**YOUR ASSIGNMENT**
Copy the entries out again in full.

Source texts of formatted documents:
***

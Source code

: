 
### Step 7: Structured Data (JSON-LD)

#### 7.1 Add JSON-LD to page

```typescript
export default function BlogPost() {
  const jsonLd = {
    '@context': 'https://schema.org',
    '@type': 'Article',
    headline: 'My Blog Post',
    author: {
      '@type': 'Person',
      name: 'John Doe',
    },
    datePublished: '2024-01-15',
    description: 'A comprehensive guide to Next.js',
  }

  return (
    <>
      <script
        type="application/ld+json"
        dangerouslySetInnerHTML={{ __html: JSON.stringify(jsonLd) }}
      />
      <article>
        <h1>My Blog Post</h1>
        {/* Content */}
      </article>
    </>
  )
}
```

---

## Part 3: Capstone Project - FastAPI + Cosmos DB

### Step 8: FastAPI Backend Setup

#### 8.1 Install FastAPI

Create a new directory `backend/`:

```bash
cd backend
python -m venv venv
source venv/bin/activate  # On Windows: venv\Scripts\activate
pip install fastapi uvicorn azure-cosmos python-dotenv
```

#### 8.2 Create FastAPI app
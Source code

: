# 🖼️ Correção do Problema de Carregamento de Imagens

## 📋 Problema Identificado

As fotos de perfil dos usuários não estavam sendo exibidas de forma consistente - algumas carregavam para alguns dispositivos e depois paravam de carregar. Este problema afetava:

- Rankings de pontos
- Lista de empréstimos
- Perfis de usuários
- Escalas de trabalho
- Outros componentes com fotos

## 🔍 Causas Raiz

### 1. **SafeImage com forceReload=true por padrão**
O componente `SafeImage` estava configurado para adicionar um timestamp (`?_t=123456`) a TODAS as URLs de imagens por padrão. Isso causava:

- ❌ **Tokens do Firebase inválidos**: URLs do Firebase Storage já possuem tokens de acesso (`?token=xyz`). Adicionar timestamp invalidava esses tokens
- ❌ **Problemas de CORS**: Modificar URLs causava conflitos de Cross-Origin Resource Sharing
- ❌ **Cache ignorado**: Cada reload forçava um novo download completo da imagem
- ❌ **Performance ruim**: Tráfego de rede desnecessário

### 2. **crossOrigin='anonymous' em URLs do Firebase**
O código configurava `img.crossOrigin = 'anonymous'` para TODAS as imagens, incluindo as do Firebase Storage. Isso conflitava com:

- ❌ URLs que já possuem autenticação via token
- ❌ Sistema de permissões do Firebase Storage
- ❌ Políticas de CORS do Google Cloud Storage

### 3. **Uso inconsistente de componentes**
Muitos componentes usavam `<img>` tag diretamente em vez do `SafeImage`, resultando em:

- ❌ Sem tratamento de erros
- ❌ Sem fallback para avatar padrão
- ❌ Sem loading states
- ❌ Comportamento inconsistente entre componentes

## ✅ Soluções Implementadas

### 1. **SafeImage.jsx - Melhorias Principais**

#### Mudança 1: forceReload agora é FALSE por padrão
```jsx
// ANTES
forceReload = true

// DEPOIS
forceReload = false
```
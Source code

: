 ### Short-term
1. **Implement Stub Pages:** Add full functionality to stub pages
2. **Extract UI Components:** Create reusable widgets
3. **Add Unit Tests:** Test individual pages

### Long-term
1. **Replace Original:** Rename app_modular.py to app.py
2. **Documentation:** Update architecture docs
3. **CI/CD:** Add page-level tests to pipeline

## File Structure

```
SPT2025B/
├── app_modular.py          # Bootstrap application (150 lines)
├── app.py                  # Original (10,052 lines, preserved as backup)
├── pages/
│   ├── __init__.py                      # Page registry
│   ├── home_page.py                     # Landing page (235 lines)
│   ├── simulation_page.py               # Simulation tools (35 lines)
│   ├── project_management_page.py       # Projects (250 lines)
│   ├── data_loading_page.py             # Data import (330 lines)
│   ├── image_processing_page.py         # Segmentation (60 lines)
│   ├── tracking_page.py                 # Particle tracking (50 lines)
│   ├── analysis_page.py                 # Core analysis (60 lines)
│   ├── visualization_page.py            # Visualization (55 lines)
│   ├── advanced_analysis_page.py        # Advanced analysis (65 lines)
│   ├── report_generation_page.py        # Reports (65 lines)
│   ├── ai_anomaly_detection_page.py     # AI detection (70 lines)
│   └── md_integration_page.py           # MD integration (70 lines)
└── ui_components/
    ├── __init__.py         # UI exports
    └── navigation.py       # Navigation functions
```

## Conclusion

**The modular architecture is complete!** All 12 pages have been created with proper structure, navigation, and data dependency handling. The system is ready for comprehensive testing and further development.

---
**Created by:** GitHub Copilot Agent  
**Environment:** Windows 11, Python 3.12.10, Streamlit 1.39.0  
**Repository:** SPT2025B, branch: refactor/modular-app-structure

***

**TASK ANSWER**
Source code

: 
### Step 7: Structured Data (JSON-LD)

#### 7.1 Add JSON-LD to page

```typescript
export default function BlogPost() {
  const jsonLd = {
    '@context': 'https://schema.org',
    '@type': 'Article',
    headline: 'My Blog Post',
    author: {
      '@type': 'Person',
      name: 'John Doe',
    },
    datePublished: '2024-01-15',
    description: 'A comprehensive guide to Next.js',
  }

  return (
    <>
      <script
        type="application/ld+json"
        dangerouslySetInnerHTML={{ __html: JSON.stringify(jsonLd) }}
      />
      <article>
        <h1>My Blog Post</h1>
        {/* Content */}
      </article>
    </>
  )
}
```

---

## Part 3: Capstone Project - FastAPI + Cosmos DB

### Step 8: FastAPI Backend Setup

#### 8.1 Install FastAPI

Create a new directory `backend/`:

```bash
cd backend
python -m venv venv
source venv/bin/activate  # On Windows: venv\Scripts\activate
pip install fastapi uvicorn azure-cosmos python-dotenv
```

#### 8.2 Create FastAPI app
Source code

:# 🖼️ Correção do Problema de Carregamento de Imagens

## 📋 Problema Identificado

As fotos de perfil dos usuários não estavam sendo exibidas de forma consistente - algumas carregavam para alguns dispositivos e depois paravam de carregar. Este problema afetava:

- Rankings de pontos
- Lista de empréstimos
- Perfis de usuários
- Escalas de trabalho
- Outros componentes com fotos

## 🔍 Causas Raiz

### 1. **SafeImage com forceReload=true por padrão**
O componente `SafeImage` estava configurado para adicionar um timestamp (`?_t=123456`) a TODAS as URLs de imagens por padrão. Isso causava:

- ❌ **Tokens do Firebase inválidos**: URLs do Firebase Storage já possuem tokens de acesso (`?token=xyz`). Adicionar timestamp invalidava esses tokens
- ❌ **Problemas de CORS**: Modificar URLs causava conflitos de Cross-Origin Resource Sharing
- ❌ **Cache ignorado**: Cada reload forçava um novo download completo da imagem
- ❌ **Performance ruim**: Tráfego de rede desnecessário

### 2. **crossOrigin='anonymous' em URLs do Firebase**
O código configurava `img.crossOrigin = 'anonymous'` para TODAS as imagens, incluindo as do Firebase Storage. Isso conflitava com:

- ❌ URLs que já possuem autenticação via token
- ❌ Sistema de permissões do Firebase Storage
- ❌ Políticas de CORS do Google Cloud Storage

### 3. **Uso inconsistente de componentes**
Muitos componentes usavam `<img>` tag diretamente em vez do `SafeImage`, resultando em:

- ❌ Sem tratamento de erros
- ❌ Sem fallback para avatar padrão
- ❌ Sem loading states
- ❌ Comportamento inconsistente entre componentes

## ✅ Soluções Implementadas

### 1. **SafeImage.jsx - Melhorias Principais**

#### Mudança 1: forceReload agora é FALSE por padrão
```jsx
// ANTES
forceReload = true

// DEPOIS
forceReload = false
```
Source code

: ### Short-term
1. **Implement Stub Pages:** Add full functionality to stub pages
2. **Extract UI Components:** Create reusable widgets
3. **Add Unit Tests:** Test individual pages

### Long-term
1. **Replace Original:** Rename app_modular.py to app.py
2. **Documentation:** Update architecture docs
3. **CI/CD:** Add page-level tests to pipeline

## File Structure

```
SPT2025B/
├── app_modular.py          # Bootstrap application (150 lines)
├── app.py                  # Original (10,052 lines, preserved as backup)
├── pages/
│   ├── __init__.py                      # Page registry
│   ├── home_page.py                     # Landing page (235 lines)
│   ├── simulation_page.py               # Simulation tools (35 lines)
│   ├── project_management_page.py       # Projects (250 lines)
│   ├── data_loading_page.py             # Data import (330 lines)
│   ├── image_processing_page.py         # Segmentation (60 lines)
│   ├── tracking_page.py                 # Particle tracking (50 lines)
│   ├── analysis_page.py                 # Core analysis (60 lines)
│   ├── visualization_page.py            # Visualization (55 lines)
│   ├── advanced_analysis_page.py        # Advanced analysis (65 lines)
│   ├── report_generation_page.py        # Reports (65 lines)
│   ├── ai_anomaly_detection_page.py     # AI detection (70 lines)
│   └── md_integration_page.py           # MD integration (70 lines)
└── ui_components/
    ├── __init__.py         # UI exports
    └── navigation.py       # Navigation functions
```

## Conclusion

**The modular architecture is complete!** All 12 pages have been created with proper structure, navigation, and data dependency handling. The system is ready for comprehensive testing and further development.

---
**Created by:** GitHub Copilot Agent  
**Environment:** Windows 11, Python 3.12.10, Streamlit 1.39.0  
**Repository:** SPT2025B, branch: refactor/modular-app-structure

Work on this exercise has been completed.